Given the entries that follow, write out exactly the lines starting at the one containing "S. pomona, S." and ending at the one containing "fountains, air- borne", both ends included, and only those.
◆ ◆ ◆ ◆ ◆
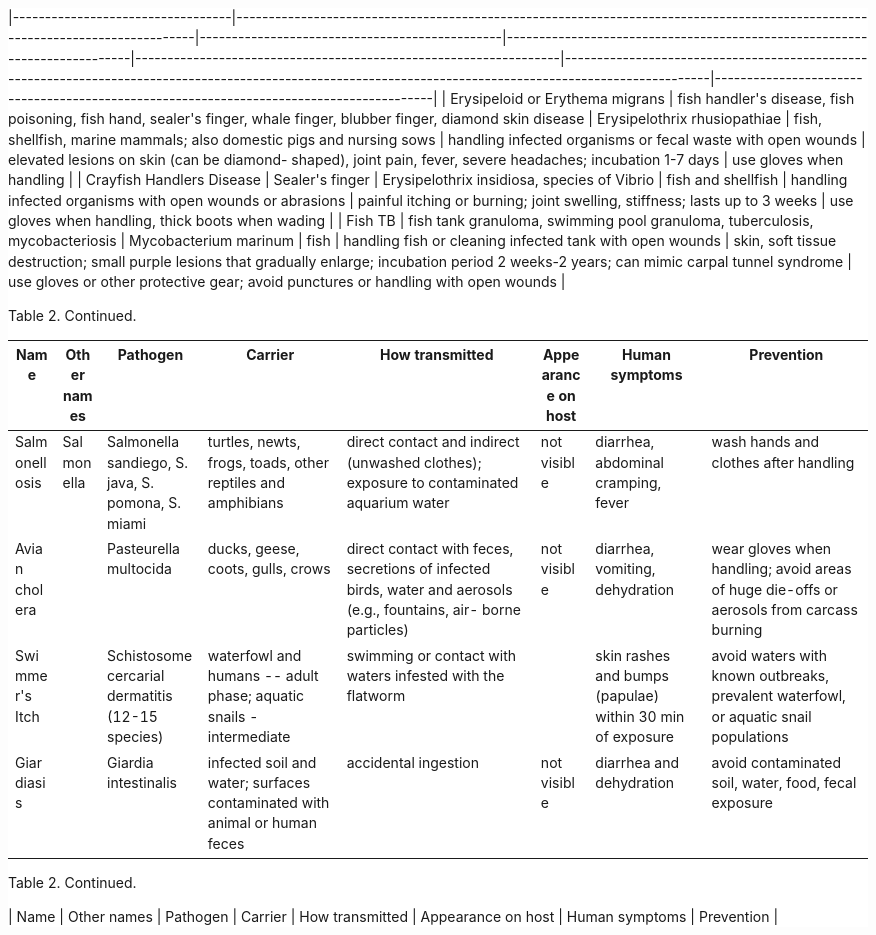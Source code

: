 |----------------------------------|-------------------------------------------------------------------------------------------------------------------------------|-----------------------------------------------|---------------------------------------------------------------------------|------------------------------------------------------------------|------------------------------------------------------------------------------------------------------------------------------------------------------------|-----------------------------------------------------------------------------------------|
| Erysipeloid or  Erythema migrans | fish handler's  disease, fish  poisoning, fish  hand, sealer's  finger, whale  finger, blubber  finger, diamond  skin disease | Erysipelothrix  rhusiopathiae                 | fish, shellfish,  marine  mammals;  also domestic  pigs and  nursing sows | handling  infected  organisms or  fecal waste  with open  wounds | elevated  lesions on skin  (can be  diamond- shaped), joint  pain, fever,  severe  headaches;  incubation 1-7  days                                        | use gloves  when handling                                                               |
| Crayfish Handlers  Disease       | Sealer's finger                                                                                                               | Erysipelothrix  insidiosa, species  of Vibrio | fish and  shellfish                                                       | handling  infected  organisms  with open  wounds or  abrasions   | painful itching  or burning;  joint swelling,  stiffness; lasts  up to 3 weeks                                                                             | use gloves  when handling,  thick boots  when wading                                    |
| Fish TB                          | fish tank  granuloma,  swimming pool  granuloma,  tuberculosis,  mycobacteriosis                                              | Mycobacterium  marinum                        | fish                                                                      | handling fish  or cleaning  infected tank  with open  wounds     | skin, soft tissue  destruction;  small purple  lesions that  gradually  enlarge;  incubation  period 2  weeks-2 years;  can mimic  carpal tunnel  syndrome | use gloves or  other  protective  gear; avoid  punctures or  handling with  open wounds |

Table 2. Continued.

| Name           | Other names   | Pathogen                                             | Carrier                                                                        | How  transmitted                                                                                                           | Appearance  on host   | Human  symptoms                                               | Prevention                                                                                     |
|----------------|---------------|------------------------------------------------------|--------------------------------------------------------------------------------|----------------------------------------------------------------------------------------------------------------------------|-----------------------|---------------------------------------------------------------|------------------------------------------------------------------------------------------------|
| Salmonellosis  | Salmonella    | Salmonella  sandiego, S. java,  S. pomona, S.  miami | turtles, newts,  frogs, toads,  other reptiles  and  amphibians                | direct contact  and indirect  (unwashed  clothes);  exposure to  contaminated  aquarium  water                             | not visible           | diarrhea,  abdominal  cramping, fever                         | wash hands  and clothes  after handling                                                        |
| Avian cholera  |               | Pasteurella  multocida                               | ducks, geese,  coots, gulls,  crows                                            | direct contact  with feces,  secretions of  infected birds,  water and  aerosols (e.g.,  fountains, air- borne  particles) | not visible           | diarrhea,  vomiting,  dehydration                             | wear gloves  when handling;  avoid areas of  huge die-offs  or aerosols  from carcass  burning |
| Swimmer's Itch |               | Schistosome  cercarial dermatitis  (12-15 species)   | waterfowl and  humans --  adult phase;  aquatic snails  - intermediate         | swimming or  contact with  waters  infested with  the flatworm                                                             |                       | skin rashes and  bumps  (papulae)  within 30 min  of exposure | avoid waters  with known  outbreaks,  prevalent  waterfowl, or  aquatic snail  populations     |
| Giardiasis     |               | Giardia intestinalis                                 | infected soil  and water;  surfaces  contaminated  with animal or  human feces | accidental  ingestion                                                                                                      | not visible           | diarrhea and  dehydration                                     | avoid  contaminated  soil, water,  food, fecal  exposure                                       |

Table 2. Continued.

| Name              | Other names   | Pathogen                           | Carrier                                                                                  | How  transmitted                                                                                                  | Appearance  on host   | Human  symptoms                                                                                                                 | Prevention                                                                                                                                                                 |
◆ ◆ ◆ ◆ ◆
__RESULT OF THIS EXERCISE__.
| Salmonellosis  | Salmonella    | Salmonella  sandiego, S. java,  S. pomona, S.  miami | turtles, newts,  frogs, toads,  other reptiles  and  amphibians                | direct contact  and indirect  (unwashed  clothes);  exposure to  contaminated  aquarium  water                             | not visible           | diarrhea,  abdominal  cramping, fever                         | wash hands  and clothes  after handling                                                        |
| Avian cholera  |               | Pasteurella  multocida                               | ducks, geese,  coots, gulls,  crows                                            | direct contact  with feces,  secretions of  infected birds,  water and  aerosols (e.g.,  fountains, air- borne  particles) | not visible           | diarrhea,  vomiting,  dehydration                             | wear gloves  when handling;  avoid areas of  huge die-offs  or aerosols  from carcass  burning |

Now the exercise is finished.